An Interview with D. F. Lewis

Interviews · Originals · July 27, 2002

The career of D. F. Lewis is certainly one to be envied, with over 1,400 stories published in little over fifteen years, and the special Karl Edward Wagner Award presented to him by the British Fantasy Society in 1998. His published collections include Only Connect (written in collaboration with his father), The Weirdmonger’s Tales, and The Best of D. F. Lewis. He also wrote the novella Agra Aska, published by Scorpion Press in 1998. Presently, D. F. Lewis edits Nemonymous, a rare breed of magazine/anthology in which all fiction is published anonymously, and which was inaugurated last November to critical acclaim. I conducted this interview via e-mail in late July 2002.


Luís Rodrigues: At what age did you start writing professionally and what authors were most important to you at the time? Did they play a significant role in your career choice?

D. F. Lewis: I don’t think I’ve ever started writing professionally! Well, I’ve not earned any money from it. I’ve written creatively all my life—off and on. Student poems during my university years in the late sixties—when I also founded a pretentious Dada art thing called the Zeroist Group. We even got a grant for it! I think maybe Nemonymous was born (parthenogenetically) at that time! I am always interested in breaking down barriers towards the ‘pure art’... pretentious or what? Ah well. Whatever the case, I wrote a novel-length accretion called The Visitor in the early seventies, inspired by the fiction works of John Barth, by H. P. Lovecraft (whom I encountered at an impressionable age, having been at school with an HPL fan, Michel Parry, who became a noted anthologist in the seventies)—and by Astrology (which I’ve now lost interest in). And other influences too numerous to mention. In the early eighties, I wrote the novella Agra Aska. Seemed the culmination of various influences at work (Robert Aickman, Poe, Ligotti, Lovecraft, Elizabeth Bowen, Charles Dickens, John Fowles etc.), and was the only thing I really wrote when my children were young. Everything I’ve ever written was on an amateur basis, even when I started submitting stories (inspired by Agra Aska) in 1986 and went on, somehow, to get loads of them published in all sorts of outlets (amateur and professional). It was a sort of mania, obsession—which unaccountably stopped last year with the autonomous (?) emergence of Nemonymous.

Luís Rodrigues: People today may be a little unaccustomed to established authors who deal primarily in short fiction, especially when they are as prolific as yourself. What is it in short fiction that appeals to you?

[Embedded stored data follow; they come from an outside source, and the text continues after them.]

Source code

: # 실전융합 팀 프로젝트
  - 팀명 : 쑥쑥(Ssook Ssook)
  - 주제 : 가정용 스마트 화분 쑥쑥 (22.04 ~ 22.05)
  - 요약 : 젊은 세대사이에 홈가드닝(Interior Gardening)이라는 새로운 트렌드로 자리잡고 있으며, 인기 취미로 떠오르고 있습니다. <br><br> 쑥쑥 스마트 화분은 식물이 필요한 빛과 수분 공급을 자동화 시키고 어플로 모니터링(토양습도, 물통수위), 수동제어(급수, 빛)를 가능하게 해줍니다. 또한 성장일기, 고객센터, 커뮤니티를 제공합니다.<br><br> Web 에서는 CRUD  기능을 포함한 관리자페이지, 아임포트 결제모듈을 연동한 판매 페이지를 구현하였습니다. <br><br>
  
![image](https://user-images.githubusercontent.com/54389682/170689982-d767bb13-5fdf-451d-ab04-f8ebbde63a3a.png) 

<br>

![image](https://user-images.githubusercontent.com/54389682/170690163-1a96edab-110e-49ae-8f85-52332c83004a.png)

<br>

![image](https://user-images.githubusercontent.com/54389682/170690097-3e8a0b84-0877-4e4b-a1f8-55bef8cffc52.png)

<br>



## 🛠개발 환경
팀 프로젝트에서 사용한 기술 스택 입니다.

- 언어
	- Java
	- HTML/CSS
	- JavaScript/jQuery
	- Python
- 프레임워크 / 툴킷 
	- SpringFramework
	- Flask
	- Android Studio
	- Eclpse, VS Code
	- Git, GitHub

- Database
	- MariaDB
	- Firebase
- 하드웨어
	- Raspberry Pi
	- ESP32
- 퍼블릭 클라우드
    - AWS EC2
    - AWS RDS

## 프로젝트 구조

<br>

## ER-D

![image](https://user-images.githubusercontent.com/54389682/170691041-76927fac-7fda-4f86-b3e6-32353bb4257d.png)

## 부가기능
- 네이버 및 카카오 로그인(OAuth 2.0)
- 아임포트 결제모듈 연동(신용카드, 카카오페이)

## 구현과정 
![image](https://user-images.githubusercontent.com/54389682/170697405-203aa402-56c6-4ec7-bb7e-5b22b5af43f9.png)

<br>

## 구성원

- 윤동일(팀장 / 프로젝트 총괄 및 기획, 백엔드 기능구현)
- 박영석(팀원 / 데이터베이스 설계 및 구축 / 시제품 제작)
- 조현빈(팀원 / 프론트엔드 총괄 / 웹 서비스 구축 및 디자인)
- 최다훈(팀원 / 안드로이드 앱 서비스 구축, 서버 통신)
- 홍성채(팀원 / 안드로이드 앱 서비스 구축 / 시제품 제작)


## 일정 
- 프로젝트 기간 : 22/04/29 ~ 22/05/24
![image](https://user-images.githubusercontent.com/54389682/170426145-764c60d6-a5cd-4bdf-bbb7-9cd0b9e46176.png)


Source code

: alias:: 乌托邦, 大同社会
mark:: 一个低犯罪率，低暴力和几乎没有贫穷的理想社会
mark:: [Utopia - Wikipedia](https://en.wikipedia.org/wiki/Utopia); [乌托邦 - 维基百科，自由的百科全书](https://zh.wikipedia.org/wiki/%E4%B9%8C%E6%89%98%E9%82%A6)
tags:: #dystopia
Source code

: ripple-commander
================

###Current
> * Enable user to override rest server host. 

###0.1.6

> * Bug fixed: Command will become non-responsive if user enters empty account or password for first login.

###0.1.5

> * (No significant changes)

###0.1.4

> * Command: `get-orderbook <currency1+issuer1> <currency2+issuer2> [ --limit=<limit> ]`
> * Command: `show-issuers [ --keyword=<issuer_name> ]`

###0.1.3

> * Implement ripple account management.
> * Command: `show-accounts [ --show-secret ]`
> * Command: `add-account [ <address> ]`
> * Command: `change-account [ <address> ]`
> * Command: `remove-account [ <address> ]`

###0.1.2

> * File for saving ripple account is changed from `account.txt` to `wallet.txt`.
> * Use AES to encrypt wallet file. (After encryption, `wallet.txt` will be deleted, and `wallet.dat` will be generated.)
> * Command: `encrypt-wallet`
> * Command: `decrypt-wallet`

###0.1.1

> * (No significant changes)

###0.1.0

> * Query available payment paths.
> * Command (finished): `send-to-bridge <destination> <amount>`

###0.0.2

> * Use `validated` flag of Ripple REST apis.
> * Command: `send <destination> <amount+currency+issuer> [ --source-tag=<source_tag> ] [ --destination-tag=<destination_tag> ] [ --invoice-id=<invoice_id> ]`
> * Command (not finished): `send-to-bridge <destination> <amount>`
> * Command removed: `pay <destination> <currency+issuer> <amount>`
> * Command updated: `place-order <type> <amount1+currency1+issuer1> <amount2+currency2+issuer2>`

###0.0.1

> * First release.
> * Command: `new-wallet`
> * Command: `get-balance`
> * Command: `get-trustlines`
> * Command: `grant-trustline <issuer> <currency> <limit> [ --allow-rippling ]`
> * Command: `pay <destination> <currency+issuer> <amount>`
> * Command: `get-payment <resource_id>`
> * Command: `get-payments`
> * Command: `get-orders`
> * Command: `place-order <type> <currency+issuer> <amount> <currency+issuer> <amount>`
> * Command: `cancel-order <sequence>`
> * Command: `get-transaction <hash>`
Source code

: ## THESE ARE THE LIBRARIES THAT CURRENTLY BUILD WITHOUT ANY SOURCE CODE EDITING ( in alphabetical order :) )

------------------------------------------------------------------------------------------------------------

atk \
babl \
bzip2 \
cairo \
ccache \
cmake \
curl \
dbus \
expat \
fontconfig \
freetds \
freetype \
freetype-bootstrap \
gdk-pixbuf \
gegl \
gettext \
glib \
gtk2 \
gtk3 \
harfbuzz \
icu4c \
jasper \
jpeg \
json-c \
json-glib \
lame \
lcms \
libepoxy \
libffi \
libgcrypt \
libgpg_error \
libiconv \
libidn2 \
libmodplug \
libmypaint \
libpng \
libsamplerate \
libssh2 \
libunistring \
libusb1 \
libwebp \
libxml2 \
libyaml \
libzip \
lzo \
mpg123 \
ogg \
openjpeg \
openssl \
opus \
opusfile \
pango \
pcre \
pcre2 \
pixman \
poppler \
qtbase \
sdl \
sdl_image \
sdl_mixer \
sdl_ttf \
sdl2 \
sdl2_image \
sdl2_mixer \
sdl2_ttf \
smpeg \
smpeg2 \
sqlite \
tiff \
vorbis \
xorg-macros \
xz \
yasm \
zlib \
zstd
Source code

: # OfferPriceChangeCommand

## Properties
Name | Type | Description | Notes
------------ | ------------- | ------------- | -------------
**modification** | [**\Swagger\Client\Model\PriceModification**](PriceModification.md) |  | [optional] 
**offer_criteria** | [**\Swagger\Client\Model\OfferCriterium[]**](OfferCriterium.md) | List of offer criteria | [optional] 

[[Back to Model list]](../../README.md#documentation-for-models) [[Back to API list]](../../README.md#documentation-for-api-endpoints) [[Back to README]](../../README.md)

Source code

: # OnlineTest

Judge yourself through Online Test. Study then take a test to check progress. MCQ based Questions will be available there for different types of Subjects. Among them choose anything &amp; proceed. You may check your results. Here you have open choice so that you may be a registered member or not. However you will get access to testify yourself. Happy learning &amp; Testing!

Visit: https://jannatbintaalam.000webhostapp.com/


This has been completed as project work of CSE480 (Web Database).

D. F. Lewis: Stories, at their best, seem to be the purest form of the fiction art—cut to the bone. Even my novel-length works are aspirationally accretions of such items. It just seems the natural way to write fiction—bringing it nearer to reality itself (rather than just suppressed disbelief), as if you’re tapping into a reservoir (Jungian?) of discrete ideas that underpin life itself. So-called novels seem more amorphous, more fabricated.

Luís Rodrigues: Besides, tapping into the Collective Unconscious is particularly important in horror literature…

D. F. Lewis: Yes—and let’s be honest, I see Nemonymous (as it progresses) as a single ‘horror literature’-orientated anthology (an episodic one)—yet with discrete elements of mainstream-literary, magic-realism, fantasy and absurdism as constituents towards that synergy.